%%

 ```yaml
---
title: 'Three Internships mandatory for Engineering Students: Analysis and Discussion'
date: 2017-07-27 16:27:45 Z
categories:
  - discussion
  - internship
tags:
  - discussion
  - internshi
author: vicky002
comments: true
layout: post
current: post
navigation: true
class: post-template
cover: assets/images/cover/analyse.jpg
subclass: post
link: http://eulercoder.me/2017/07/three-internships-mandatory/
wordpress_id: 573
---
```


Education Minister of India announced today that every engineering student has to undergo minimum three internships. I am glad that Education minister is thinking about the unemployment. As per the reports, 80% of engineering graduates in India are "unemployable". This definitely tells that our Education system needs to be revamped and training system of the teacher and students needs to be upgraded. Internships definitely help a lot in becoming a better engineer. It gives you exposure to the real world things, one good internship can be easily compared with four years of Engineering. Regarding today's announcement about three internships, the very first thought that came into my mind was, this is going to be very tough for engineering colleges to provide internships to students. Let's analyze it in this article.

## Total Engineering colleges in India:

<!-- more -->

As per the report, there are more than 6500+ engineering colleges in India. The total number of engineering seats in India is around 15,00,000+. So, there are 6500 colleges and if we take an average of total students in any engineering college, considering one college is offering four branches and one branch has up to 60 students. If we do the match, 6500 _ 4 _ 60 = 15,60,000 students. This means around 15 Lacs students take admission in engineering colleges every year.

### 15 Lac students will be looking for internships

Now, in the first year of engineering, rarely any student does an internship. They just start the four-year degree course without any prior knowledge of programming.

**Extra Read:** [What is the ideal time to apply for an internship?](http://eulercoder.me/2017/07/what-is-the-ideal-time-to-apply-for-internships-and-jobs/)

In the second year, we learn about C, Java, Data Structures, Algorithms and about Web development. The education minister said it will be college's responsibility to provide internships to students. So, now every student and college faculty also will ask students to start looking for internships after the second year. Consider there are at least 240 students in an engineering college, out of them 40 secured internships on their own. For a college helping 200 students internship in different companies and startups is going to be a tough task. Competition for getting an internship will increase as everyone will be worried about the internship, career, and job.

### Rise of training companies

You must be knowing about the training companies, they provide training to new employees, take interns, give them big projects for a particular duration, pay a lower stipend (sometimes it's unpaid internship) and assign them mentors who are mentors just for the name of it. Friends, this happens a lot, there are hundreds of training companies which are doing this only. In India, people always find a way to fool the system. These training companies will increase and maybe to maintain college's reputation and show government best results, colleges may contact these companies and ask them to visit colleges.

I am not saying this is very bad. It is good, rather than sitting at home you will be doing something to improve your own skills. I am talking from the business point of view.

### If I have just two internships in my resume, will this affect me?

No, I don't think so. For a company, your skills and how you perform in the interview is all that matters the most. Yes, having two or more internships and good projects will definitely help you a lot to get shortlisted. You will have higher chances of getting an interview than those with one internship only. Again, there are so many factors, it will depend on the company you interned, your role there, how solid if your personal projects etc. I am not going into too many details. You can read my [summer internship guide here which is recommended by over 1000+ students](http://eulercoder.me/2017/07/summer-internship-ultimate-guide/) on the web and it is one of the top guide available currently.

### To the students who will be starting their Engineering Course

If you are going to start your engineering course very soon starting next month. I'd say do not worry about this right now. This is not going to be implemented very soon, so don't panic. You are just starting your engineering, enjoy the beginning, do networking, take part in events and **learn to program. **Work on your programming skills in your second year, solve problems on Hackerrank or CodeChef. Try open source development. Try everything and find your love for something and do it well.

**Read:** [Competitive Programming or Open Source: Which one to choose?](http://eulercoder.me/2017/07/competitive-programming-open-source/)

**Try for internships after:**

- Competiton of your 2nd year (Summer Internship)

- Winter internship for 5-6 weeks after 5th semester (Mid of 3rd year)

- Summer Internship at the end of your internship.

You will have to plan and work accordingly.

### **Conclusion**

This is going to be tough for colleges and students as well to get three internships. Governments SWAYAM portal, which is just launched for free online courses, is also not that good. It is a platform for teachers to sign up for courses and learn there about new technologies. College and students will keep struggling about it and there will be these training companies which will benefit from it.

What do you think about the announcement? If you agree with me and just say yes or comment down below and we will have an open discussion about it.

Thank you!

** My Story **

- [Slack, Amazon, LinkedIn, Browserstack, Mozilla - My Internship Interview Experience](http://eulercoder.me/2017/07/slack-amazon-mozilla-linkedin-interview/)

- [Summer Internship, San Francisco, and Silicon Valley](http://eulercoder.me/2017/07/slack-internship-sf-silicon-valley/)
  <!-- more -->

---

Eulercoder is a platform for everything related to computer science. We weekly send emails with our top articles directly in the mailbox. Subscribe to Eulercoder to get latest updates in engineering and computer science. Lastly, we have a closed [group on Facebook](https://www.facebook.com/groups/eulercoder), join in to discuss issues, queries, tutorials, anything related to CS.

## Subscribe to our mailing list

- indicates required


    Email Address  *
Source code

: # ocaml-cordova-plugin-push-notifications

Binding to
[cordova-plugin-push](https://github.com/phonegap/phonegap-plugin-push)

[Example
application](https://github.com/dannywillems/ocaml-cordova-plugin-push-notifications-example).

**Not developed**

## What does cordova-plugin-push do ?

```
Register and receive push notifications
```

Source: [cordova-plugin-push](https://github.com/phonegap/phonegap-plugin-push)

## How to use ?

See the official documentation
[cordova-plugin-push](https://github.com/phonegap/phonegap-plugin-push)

%%

[Work to complete]
Look over the entries for "github", then copy every line that includes that string.

[Task response]
[cordova-plugin-push](https://github.com/phonegap/phonegap-plugin-push)
application](https://github.com/dannywillems/ocaml-cordova-plugin-push-notifications-example).
Source: [cordova-plugin-push](https://github.com/phonegap/phonegap-plugin-push)
[cordova-plugin-push](https://github.com/phonegap/phonegap-plugin-push)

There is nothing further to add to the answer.